Portanto, ao trabalhar com modelos mentais, torna-se necessário aprender compartilhar nossas imagens internas do mundo. Nesse sentido, os cientistas da “Ciência da Ação” situam o diálogo como fator fundamental às habilidades de aprendizagem. Para isso, torna-se necessário que o diálogo propicie uma interação verdadeira, num ambiente de genuína vulnerabilidade em que os participantes, passem a expor as limitações de seus próprios pensamentos bem como se devem mostrar passíveis as influências dos demais para que as habilidades de aprendizagem ocorram e amplie o sentimento de parceria. Esses estudiosos dizem

também que um dos indicadores de que uma equipe tem problemas, situa-se no levantamento de um número reduzido questões durante uma reunião.

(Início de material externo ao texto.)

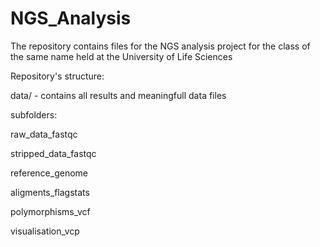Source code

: # NGS_Analysis
The repository contains files for the NGS analysis project for the class of the same name held at the University of Life Sciences

Repository's structure:

data/ - contains all results and meaningfull data files

subfolders:

raw_data_fastqc

stripped_data_fastqc

reference_genome

aligments_flagstats

polymorphisms_vcf

visualisation_vcp
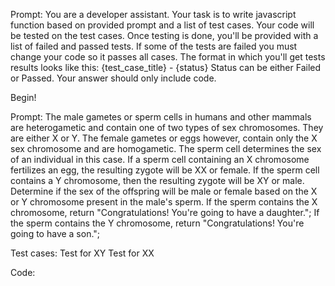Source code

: Prompt:
You are a developer assistant. Your task is to write javascript function based on provided prompt and a list of test cases. Your code will be tested on the test cases. Once testing is done, you'll be provided with a list of failed and passed tests. If some of the tests are failed you must change your code so it passes all cases. The format in which you'll get tests results looks like this:
{test_case_title} - {status}
Status can be either Failed or Passed.
Your answer should only include code.

Begin!

Prompt: The male gametes or sperm cells in humans and other mammals are heterogametic and contain one of two types of sex chromosomes. They are either X or Y. The female gametes or eggs however, contain only the X sex chromosome and are homogametic.
The sperm cell determines the sex of an individual in this case. If a sperm cell containing an X chromosome fertilizes an egg, the resulting zygote will be XX or female. If the sperm cell contains a Y chromosome, then the resulting zygote will be XY or male.
Determine if the sex of the offspring will be male or female based on the X or Y chromosome present in the male's sperm.
If the sperm contains the X chromosome, return "Congratulations! You're going to have a daughter."; If the sperm contains the Y chromosome, return "Congratulations! You're going to have a son.";

Test cases:
Test for XY
Test for XX

Code: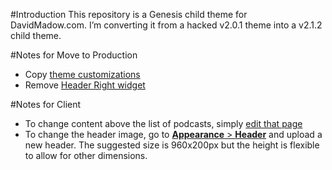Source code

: #Introduction
This repository is a Genesis child theme for DavidMadow.com. I’m converting it from a hacked v2.0.1 theme into a v2.1.2 child theme.

#Notes for Move to Production
 - Copy [theme customizations](http://new.davidmadow.com/wp-admin/customize.php)
 - Remove [Header Right widget](http://davidmadow.com/wp-admin/widgets.php)

#Notes for Client
 - To change content above the list of podcasts, simply [edit that page](http://new.davidmadow.com/wp-admin/post.php?post=864&action=edit)
 - To change the header image, go to [**Appearance** &gt; **Header**](http://new.davidmadow.com/wp-admin/themes.php?page=custom-header) and upload a new header. The suggested size is 960x200px but the height is flexible to allow for other dimensions.
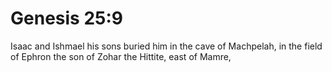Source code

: # Genesis 25:9

Isaac and Ishmael his sons buried him in the cave of Machpelah, in the field of Ephron the son of Zohar the Hittite, east of Mamre,
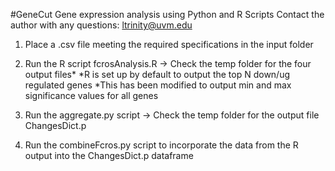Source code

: #GeneCut
Gene expression analysis using Python and R Scripts
Contact the author with any questions: ltrinity@uvm.edu

1. Place a .csv file meeting the required specifications in the input folder

2. Run the R script fcrosAnalysis.R -> Check the temp folder for the four output files*
*R is set up by default to output the top N down/ug regulated genes
*This has been modified to output min and max significance values for all genes

3. Run the aggregate.py script -> Check the temp folder for the output file ChangesDict.p

4. Run the combineFcros.py script to incorporate the data from the R output into the ChangesDict.p dataframe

Quando o diálogo baseia-se apenas em argumentação, os resultados até certo ponto, são predeterminados. Alguém vencerá a discussão ou ambos manterão seu ponto de vista. Os dados são usados seletivamente para confirmar uma posição e o raciocínio é apenas parcial, suficiente para expô-los. E não haverá aprendizagem grupal (Senge, 2006). Outros enfoques do diálogo serão tratados na disciplina Aprendizagem em equipe.

Donald Shon (1983) pesquisou também sobre o desenvolvimento da habilidade de reflexão em profissionais formados em áreas, como: arquitetura, administração e medicina. Concluiu que essas pessoas, ainda que formalmente tenham parado de estudar, tornaram-se profissionais extraordinários, ao continuarem a aprender ao longo da vida por meio da “reflexão em ação” – a capacidade de refletir sobre o pensamento durante a ação. Este princípio é muito utilizado atualmente no Brasil, em especial, na área de formação de professores para o uso das TIC na educação, um trabalho pioneiro desenvolvido por pesquisadores da PUC-São Paulo para as escolas públicas.

Conforme será visto mais à frente na disciplina Aprendizagem em equipe, o foco sobre o diálogo, dirigido ao trabalho dos modelos mentais, é ainda ampliado sob outras variáveis. Ao focalizar o desenvolvimento das habilidades de reflexão sobre as ações, atinge também o coletivo, sem a preocupação de buscar congruências entre os modelos mentais, e assim, envolve todos em uma forma interativa mais sutil e intensa, inserindo-os, ao mesmo tempo, na aprendizagem e na mudança. Portanto,

A aprendizagem que altera os modelos mentais é altamente desafiadora, desorientadora. Pode ser assustadora ao confrontarmos crenças e pressupostos consagrados. Não pode ser feita solitariamente. Só ocorre dentro de uma comunidade de aprendizes (Senge, 2006, p. 23).